# In-place Parallel Super Scalar Samplesort (IPS⁴o)

This is the implementation of the algorithm presented in the [eponymous paper](https://arxiv.org/abs/1705.02257),
which contains an in-depth description of its inner workings, as well as an extensive experimental performance evaluation.
Here's the abstract:

> We present a sorting algorithm that works in-place, executes in parallel, is
> cache-efficient, avoids branch-mispredictions, and performs work O(n log n) for
> arbitrary inputs with high probability. The main algorithmic contributions are
> new ways to make distribution-based algorithms in-place: On the practical side,
> by using coarse-grained block-based permutations, and on the theoretical side,
> we show how to eliminate the recursion stack. Extensive experiments show that
> our algorithm IPS⁴o scales well on a variety of multi-core machines. We
> outperform our closest in-place competitor by a factor of up to 3. Even as
> a sequential algorithm, we are up to 1.5 times faster than the closest
> sequential competitor, BlockQuicksort.

**This repository is deprecated!** The current version of IPS⁴o is
published at
[https://github.com/ips4o/ips4o](https://github.com/ips4o/ips4o).
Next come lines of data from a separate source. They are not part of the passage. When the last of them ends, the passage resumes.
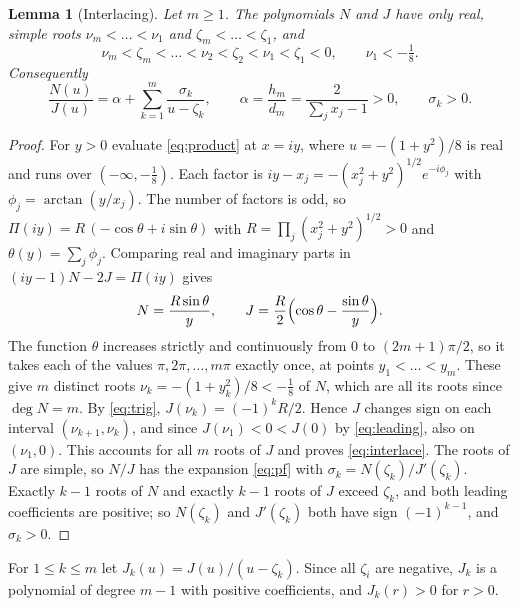 \documentclass[11pt]{article}
\theoremstyle{plain}
\newtheorem{lemma}[theorem]{Lemma}
\theoremstyle{definition}
\theoremstyle{remark}
\numberwithin{equation}{section}
\begin{document}
\begin{lemma}[Interlacing]\label{lem:interlace}
Let \(m\ge1\). The polynomials \(N\) and \(J\) have only real, simple roots
\(\nu_m<\dots<\nu_1\) and \(\zeta_m<\dots<\zeta_1\), and
\begin{equation}\label{eq:interlace}
 \nu_m<\zeta_m<\dots<\nu_2<\zeta_2<\nu_1<\zeta_1<0 ,\qquad \nu_1<-\tfrac18 .
\end{equation}
Consequently
\begin{equation}\label{eq:pf}
 \frac{N(u)}{J(u)}=\alpha+\sum_{k=1}^m\frac{\sigma_k}{u-\zeta_k},\qquad
 \alpha=\frac{h_m}{d_m}=\frac{2}{\sum_jx_j-1}>0,\qquad \sigma_k>0 .
\end{equation}
\end{lemma}
\begin{proof}
For \(y>0\) evaluate \eqref{eq:product} at \(x=iy\), where \(u=-(1+y^2)/8\) is real and runs
over \((-\infty,-\tfrac18)\). Each factor is \(iy-x_j=-(x_j^2+y^2)^{1/2}e^{-i\phi_j}\) with
\(\phi_j=\arctan(y/x_j)\). The number of factors is odd, so
\(\Pi(iy)=R\,(-\cos\theta+i\sin\theta)\) with \(R=\prod_j(x_j^2+y^2)^{1/2}>0\) and
\(\theta(y)=\sum_j\phi_j\). Comparing real and imaginary parts in
\((iy-1)N-2J=\Pi(iy)\) gives
\begin{equation}\label{eq:trig}
 N=\frac{R\sin\theta}{y},\qquad J=\frac{R}{2}\Bigl(\cos\theta-\frac{\sin\theta}{y}\Bigr).
\end{equation}
The function \(\theta\) increases strictly and continuously from \(0\) to \((2m+1)\pi/2\), so
it takes each of the values \(\pi,2\pi,\dots,m\pi\) exactly once, at points
\(y_1<\dots<y_m\). These give \(m\) distinct roots \(\nu_k=-(1+y_k^2)/8<-\tfrac18\) of \(N\),
which are all its roots since \(\deg N=m\). By \eqref{eq:trig}, \(J(\nu_k)=(-1)^kR/2\). Hence
\(J\) changes sign on each interval \((\nu_{k+1},\nu_k)\), and since \(J(\nu_1)<0<J(0)\) by
\eqref{eq:leading}, also on \((\nu_1,0)\). This accounts for all \(m\) roots of \(J\) and
proves \eqref{eq:interlace}. The roots of \(J\) are simple, so \(N/J\) has the expansion
\eqref{eq:pf} with \(\sigma_k=N(\zeta_k)/J'(\zeta_k)\). Exactly \(k-1\) roots of \(N\) and
exactly \(k-1\) roots of \(J\) exceed \(\zeta_k\), and both leading coefficients are positive;
so \(N(\zeta_k)\) and \(J'(\zeta_k)\) both have sign \((-1)^{k-1}\), and \(\sigma_k>0\).
\end{proof}

For \(1\le k\le m\) let \(J_k(u)=J(u)/(u-\zeta_k)\). Since all \(\zeta_i\) are negative, \(J_k\)
is a polynomial of degree \(m-1\) with positive coefficients, and \(J_k(r)>0\) for \(r>0\).
\end{document}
You
may also want to check out our prototypical implementation of In-place
Parallel Super Scalar Radix Sort (IPS²Ra) at
[https://github.com/ips4o/ips2ra](https://github.com/ips4o/ips2ra). IPS²Ra
applies the in-place approach of IPS⁴o to radix sort. The new
repositories support the CMake build system.

## Usage

```C++
#include "ips4o.hpp"

// sort sequentially
ips4o::sort(begin, end[, comparator])

// sort in parallel (uses OpenMP if available, std::thread otherwise)
ips4o::parallel::sort(begin, end[, comparator])
```

Make sure to compile with C++14 support. Currently, the code does not compile on Windows.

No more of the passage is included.